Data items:
--- START ---
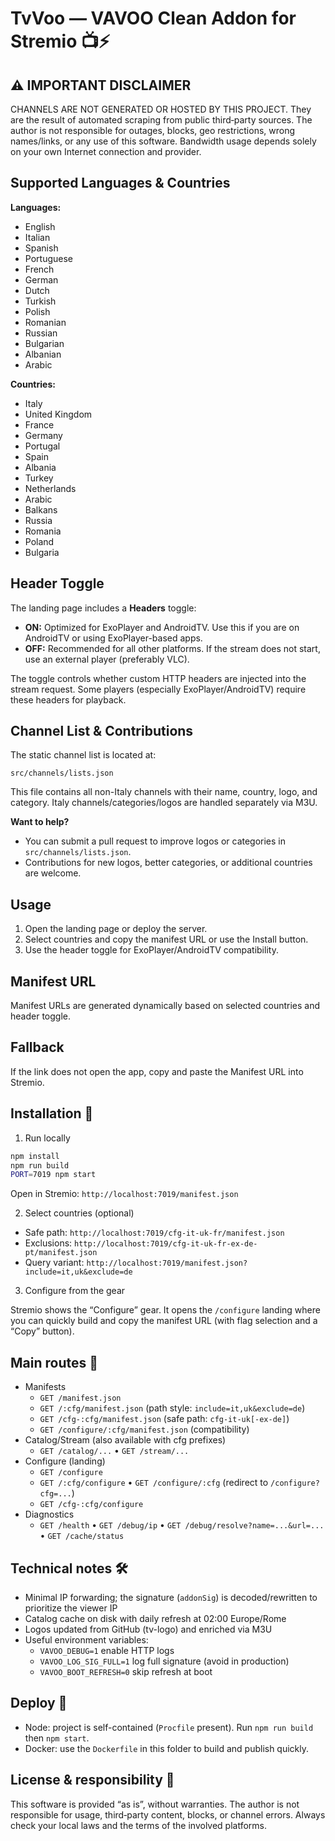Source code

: # TvVoo — VAVOO Clean Addon for Stremio 📺⚡


## ⚠️ IMPORTANT DISCLAIMER

CHANNELS ARE NOT GENERATED OR HOSTED BY THIS PROJECT. They are the result of automated scraping from public third‑party sources. The author is not responsible for outages, blocks, geo restrictions, wrong names/links, or any use of this software. Bandwidth usage depends solely on your own Internet connection and provider.

## Supported Languages & Countries

**Languages:**
- English
- Italian
- Spanish
- Portuguese
- French
- German
- Dutch
- Turkish
- Polish
- Romanian
- Russian
- Bulgarian
- Albanian
- Arabic

**Countries:**
- Italy
- United Kingdom
- France
- Germany
- Portugal
- Spain
- Albania
- Turkey
- Netherlands
- Arabic
- Balkans
- Russia
- Romania
- Poland
- Bulgaria

## Header Toggle

The landing page includes a **Headers** toggle:

- **ON:** Optimized for ExoPlayer and AndroidTV. Use this if you are on AndroidTV or using ExoPlayer-based apps.
- **OFF:** Recommended for all other platforms. If the stream does not start, use an external player (preferably VLC).

The toggle controls whether custom HTTP headers are injected into the stream request. Some players (especially ExoPlayer/AndroidTV) require these headers for playback.

## Channel List & Contributions

The static channel list is located at:

`src/channels/lists.json`

This file contains all non-Italy channels with their name, country, logo, and category. Italy channels/categories/logos are handled separately via M3U.

**Want to help?**
- You can submit a pull request to improve logos or categories in `src/channels/lists.json`.
- Contributions for new logos, better categories, or additional countries are welcome.

## Usage

1. Open the landing page or deploy the server.
2. Select countries and copy the manifest URL or use the Install button.
3. Use the header toggle for ExoPlayer/AndroidTV compatibility.

## Manifest URL

Manifest URLs are generated dynamically based on selected countries and header toggle.

## Fallback

If the link does not open the app, copy and paste the Manifest URL into Stremio.


## Installation 🧩

1) Run locally

```bash
npm install
npm run build
PORT=7019 npm start
```

Open in Stremio: `http://localhost:7019/manifest.json`

2) Select countries (optional)

- Safe path: `http://localhost:7019/cfg-it-uk-fr/manifest.json`
- Exclusions: `http://localhost:7019/cfg-it-uk-fr-ex-de-pt/manifest.json`
- Query variant: `http://localhost:7019/manifest.json?include=it,uk&exclude=de`

3) Configure from the gear

Stremio shows the “Configure” gear. It opens the `/configure` landing where you can quickly build and copy the manifest URL (with flag selection and a “Copy” button).

## Main routes 🔗

- Manifests
	- `GET /manifest.json`
	- `GET /:cfg/manifest.json` (path style: `include=it,uk&exclude=de`)
	- `GET /cfg-:cfg/manifest.json` (safe path: `cfg-it-uk[-ex-de]`)
	- `GET /configure/:cfg/manifest.json` (compatibility)
- Catalog/Stream (also available with cfg prefixes)
	- `GET /catalog/...` • `GET /stream/...`
- Configure (landing)
	- `GET /configure`
	- `GET /:cfg/configure` • `GET /configure/:cfg` (redirect to `/configure?cfg=...`)
	- `GET /cfg-:cfg/configure`
- Diagnostics
	- `GET /health` • `GET /debug/ip` • `GET /debug/resolve?name=...&url=...` • `GET /cache/status`

## Technical notes 🛠️

- Minimal IP forwarding; the signature (`addonSig`) is decoded/rewritten to prioritize the viewer IP
- Catalog cache on disk with daily refresh at 02:00 Europe/Rome
- Logos updated from GitHub (tv-logo) and enriched via M3U
- Useful environment variables:
	- `VAVOO_DEBUG=1` enable HTTP logs
	- `VAVOO_LOG_SIG_FULL=1` log full signature (avoid in production)
	- `VAVOO_BOOT_REFRESH=0` skip refresh at boot

## Deploy 🚀

- Node: project is self-contained (`Procfile` present). Run `npm run build` then `npm start`.
- Docker: use the `Dockerfile` in this folder to build and publish quickly.

## License & responsibility 📜

This software is provided “as is”, without warranties. The author is not responsible for usage, third‑party content, blocks, or channel errors. Always check your local laws and the terms of the involved platforms.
--- END ---
● EXERCISE REQUIREMENTS: Lines holding the string "refresh" must be copied out of the entries above.

● FINISHED TASK:
- Catalog cache on disk with daily refresh at 02:00 Europe/Rome
	- `VAVOO_BOOT_REFRESH=0` skip refresh at boot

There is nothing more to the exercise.